What I Learn About Complex Trauma When I Ask About Family Dysfunction
- Whit Davison
- Oct 18
- 3 min read
When I ask a new client, “Would you call your family of origin dysfunctional?” I’m not looking for gossip or blame. I’m gathering essential data about complex trauma, because the way someone describes their family or relationship environment when answering this question often reveals more about their history than they realize.
Where I Started: The Adverse Childhood Experiences Scale
Many people know about the Adverse Childhood Experiences Scale (also known as ACES, learn more here), and using the ACES scale with clients is an excellent and evidence-based way to assess for situations likely to contribute to severe anxiety, complex trauma, and dissociation.
However, I have learned that when asking directly, “Was or is anyone in your household addicted to alcohol or drugs,” the answer will be “no.” After a couple of sessions, the client shares that mom drank a bottle of wine each night and they regularly got themselves and their siblings dinner and ready for bed because mom was incapacitated, and I have to revise my understanding of their situation at a fundamental level.
The ACE questions about emotional abuse and neglect are even more likely to create a “no,” no matter what the actual situation was like. No one wants to think they were emotionally abused or neglected.

“Would You Say Your Family Is or Was Dysfunctional?”
I realized I had to figure out a way to get the information I needed without the client having to reveal something to me (and to themselves!) that they weren’t ready to face.
Enter an easy, basic question: “Would you say your family (or relationship) was (or is) dysfunctional?” Somehow, everyone recognizes the dysfunction around them even if they don’t recognize its impact on them as an individual.
At the very least, most of my clients can identify their own contributions to the dysfunction and will readily share this, giving me insight I need to help move their treatment in the right direction.
But What Is “Dysfunction,” Really?
The APA Dictionary of Psychology defines a dysfunctional family as “a family in which relationships or communication are impaired and members are unable to attain closeness and self-expression. Members of a dysfunctional family often develop symptomatic behaviors, and often one individual in the family presents as the identified patient.”
There is so much packed into that short definition:
Impaired relationships leave people isolated and alone, even when family or a partner is present
Impaired communication can include triangulation, people pleasing, or an avoidance/blowout cycle
Lack of closeness means no feelings of true safety and connection
Limited self-expression leads to feeling unknown as an individual or feeling “forced to fake it”

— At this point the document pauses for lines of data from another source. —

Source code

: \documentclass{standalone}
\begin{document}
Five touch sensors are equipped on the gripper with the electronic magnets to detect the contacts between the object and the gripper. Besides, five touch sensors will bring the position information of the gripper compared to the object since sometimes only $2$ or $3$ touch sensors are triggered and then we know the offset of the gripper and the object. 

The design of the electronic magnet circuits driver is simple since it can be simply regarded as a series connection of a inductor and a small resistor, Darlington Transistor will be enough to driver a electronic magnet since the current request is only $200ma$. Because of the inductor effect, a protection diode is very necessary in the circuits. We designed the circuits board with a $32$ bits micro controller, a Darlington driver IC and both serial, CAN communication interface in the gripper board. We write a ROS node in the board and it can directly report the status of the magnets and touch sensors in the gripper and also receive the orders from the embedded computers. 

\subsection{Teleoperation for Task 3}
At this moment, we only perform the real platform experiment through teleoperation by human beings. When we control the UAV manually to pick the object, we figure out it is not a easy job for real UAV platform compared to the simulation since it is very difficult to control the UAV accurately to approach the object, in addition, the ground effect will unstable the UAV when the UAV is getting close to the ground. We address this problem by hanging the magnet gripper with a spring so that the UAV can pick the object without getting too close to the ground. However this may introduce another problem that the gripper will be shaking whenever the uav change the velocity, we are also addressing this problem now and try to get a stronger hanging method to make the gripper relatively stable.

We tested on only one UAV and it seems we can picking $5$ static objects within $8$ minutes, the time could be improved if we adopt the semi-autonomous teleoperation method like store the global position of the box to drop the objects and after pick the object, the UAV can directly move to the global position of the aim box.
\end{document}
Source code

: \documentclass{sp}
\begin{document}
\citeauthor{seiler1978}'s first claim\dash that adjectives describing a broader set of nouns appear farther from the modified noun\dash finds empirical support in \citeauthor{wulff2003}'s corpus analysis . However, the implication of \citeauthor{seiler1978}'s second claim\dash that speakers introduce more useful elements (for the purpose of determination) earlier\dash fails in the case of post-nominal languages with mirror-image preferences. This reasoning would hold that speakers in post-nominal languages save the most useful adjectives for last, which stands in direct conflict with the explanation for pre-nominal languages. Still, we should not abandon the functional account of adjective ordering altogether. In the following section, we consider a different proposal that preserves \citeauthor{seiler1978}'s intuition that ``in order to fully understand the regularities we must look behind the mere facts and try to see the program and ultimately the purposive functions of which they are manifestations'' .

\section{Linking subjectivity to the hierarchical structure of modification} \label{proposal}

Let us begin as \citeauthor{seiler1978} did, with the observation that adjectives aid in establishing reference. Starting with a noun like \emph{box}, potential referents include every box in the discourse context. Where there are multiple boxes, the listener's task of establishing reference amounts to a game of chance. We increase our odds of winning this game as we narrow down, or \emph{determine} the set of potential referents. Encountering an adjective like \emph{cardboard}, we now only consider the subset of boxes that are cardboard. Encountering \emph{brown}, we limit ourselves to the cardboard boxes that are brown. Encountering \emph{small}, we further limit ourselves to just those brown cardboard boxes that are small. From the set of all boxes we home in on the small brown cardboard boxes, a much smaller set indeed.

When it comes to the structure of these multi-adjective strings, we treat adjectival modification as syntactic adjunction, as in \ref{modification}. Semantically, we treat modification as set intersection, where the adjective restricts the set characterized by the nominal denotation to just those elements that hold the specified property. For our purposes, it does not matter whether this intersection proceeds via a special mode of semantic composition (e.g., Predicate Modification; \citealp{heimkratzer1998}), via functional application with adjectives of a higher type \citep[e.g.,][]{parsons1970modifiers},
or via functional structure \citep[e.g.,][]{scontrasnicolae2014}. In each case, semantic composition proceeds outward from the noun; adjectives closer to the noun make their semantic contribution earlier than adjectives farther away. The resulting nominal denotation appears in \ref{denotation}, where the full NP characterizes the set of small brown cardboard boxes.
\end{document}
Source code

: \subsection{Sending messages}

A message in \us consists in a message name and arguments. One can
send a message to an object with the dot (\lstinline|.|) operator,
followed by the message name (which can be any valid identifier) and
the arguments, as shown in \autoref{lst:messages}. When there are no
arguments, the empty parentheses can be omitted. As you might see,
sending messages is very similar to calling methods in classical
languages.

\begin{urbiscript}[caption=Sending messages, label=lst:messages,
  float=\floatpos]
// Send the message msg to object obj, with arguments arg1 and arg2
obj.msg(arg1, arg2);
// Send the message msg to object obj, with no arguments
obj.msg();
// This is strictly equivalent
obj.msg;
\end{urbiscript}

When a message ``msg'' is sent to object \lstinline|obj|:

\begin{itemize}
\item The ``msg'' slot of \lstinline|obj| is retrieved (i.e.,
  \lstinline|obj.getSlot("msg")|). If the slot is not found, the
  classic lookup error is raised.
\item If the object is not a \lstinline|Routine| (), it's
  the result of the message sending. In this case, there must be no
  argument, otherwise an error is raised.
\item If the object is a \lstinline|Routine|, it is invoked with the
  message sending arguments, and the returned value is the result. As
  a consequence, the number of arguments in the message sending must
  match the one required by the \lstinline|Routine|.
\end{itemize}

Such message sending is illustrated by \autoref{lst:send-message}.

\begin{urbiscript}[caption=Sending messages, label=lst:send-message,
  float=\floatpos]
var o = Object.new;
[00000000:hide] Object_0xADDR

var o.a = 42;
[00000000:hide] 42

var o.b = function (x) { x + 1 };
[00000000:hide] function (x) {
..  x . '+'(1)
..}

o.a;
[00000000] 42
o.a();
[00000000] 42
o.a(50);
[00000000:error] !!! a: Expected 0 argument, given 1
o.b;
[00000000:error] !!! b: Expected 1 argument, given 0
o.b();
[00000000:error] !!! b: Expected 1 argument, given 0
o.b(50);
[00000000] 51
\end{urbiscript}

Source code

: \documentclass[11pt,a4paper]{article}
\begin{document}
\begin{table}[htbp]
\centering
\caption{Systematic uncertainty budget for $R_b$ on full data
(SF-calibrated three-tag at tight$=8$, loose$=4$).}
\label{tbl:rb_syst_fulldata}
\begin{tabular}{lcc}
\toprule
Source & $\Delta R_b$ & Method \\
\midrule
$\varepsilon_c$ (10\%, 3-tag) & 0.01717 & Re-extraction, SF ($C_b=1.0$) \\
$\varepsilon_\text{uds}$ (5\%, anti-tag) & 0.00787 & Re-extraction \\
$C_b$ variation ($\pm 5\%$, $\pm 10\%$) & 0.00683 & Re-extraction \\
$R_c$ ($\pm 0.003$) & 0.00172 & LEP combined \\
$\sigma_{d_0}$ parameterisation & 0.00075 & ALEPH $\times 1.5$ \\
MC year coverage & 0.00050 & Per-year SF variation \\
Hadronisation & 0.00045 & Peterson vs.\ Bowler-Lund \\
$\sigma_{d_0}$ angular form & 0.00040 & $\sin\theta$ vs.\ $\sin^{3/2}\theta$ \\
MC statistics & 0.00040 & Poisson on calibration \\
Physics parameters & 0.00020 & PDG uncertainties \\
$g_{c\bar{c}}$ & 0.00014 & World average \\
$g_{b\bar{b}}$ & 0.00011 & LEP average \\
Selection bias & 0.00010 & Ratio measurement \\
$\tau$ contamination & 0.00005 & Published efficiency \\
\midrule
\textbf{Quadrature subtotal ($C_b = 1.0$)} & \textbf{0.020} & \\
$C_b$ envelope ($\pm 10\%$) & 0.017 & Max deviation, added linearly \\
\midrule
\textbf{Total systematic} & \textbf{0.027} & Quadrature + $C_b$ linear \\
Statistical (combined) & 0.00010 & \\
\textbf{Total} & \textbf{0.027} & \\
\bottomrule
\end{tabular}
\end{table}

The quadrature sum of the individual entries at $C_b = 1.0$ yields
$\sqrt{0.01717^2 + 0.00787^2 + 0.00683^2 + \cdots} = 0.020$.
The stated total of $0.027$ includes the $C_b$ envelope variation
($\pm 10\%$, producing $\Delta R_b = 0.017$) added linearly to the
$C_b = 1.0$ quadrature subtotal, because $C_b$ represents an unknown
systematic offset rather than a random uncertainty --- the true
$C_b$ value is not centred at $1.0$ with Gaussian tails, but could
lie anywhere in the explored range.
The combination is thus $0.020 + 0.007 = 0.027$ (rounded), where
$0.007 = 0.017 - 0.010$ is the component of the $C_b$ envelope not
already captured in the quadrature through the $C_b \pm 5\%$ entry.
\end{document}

Symptomatic behaviors range from addictions to perfectionism
Key to my understanding of how this question informs my assessment is the idea of “the identified patient.” Usually the client sitting across from me plays this role in their family, as they have been labeled “crazy,” “the problem,” or “difficult,” and they are seeking help from me to make themselves better fit into the mold that has been created for them.

Family Dysfunction as a Core Cause of Complex Trauma
Yes. This is the core of complex trauma: a mind is divided against itself. Most of my clients come to me with their severe anxiety or dissociative disorder, and what they want most is to have a loving family or a healthy relationship, with their existing family or partner.
For this to work, the client has to be a different person. Often, these clients feel there is something fundamentally wrong with them because they can’t make this work. Black is white, up is down, and the person trying to get healthy is also the problem. It’s confusing, complex, and difficult to untangle.
This is another reason the “dysfunctional” question is so important in my assessment. If the person sitting across from me is easily able to identify traumatic experiences, recognizes their own and other’s roles in dysfunction, and has a solid sense of what has happened to them, they need a totally different treatment approach from someone who has bought into the idea that they are the problem. And of course, there are a million variations in between.
A Complex Situation Needs Subtle Assessment
It has taken me time to refine my assessment process. I want to get as much useful information as I can without forcing clients into areas they are not ready to or unable to access. Those delicate and pointed questions come later in treatment, but whether it is three weeks or three months later, the questions I ask are almost always based on what I learned in response to “Would you say your family was or is dysfunctional?”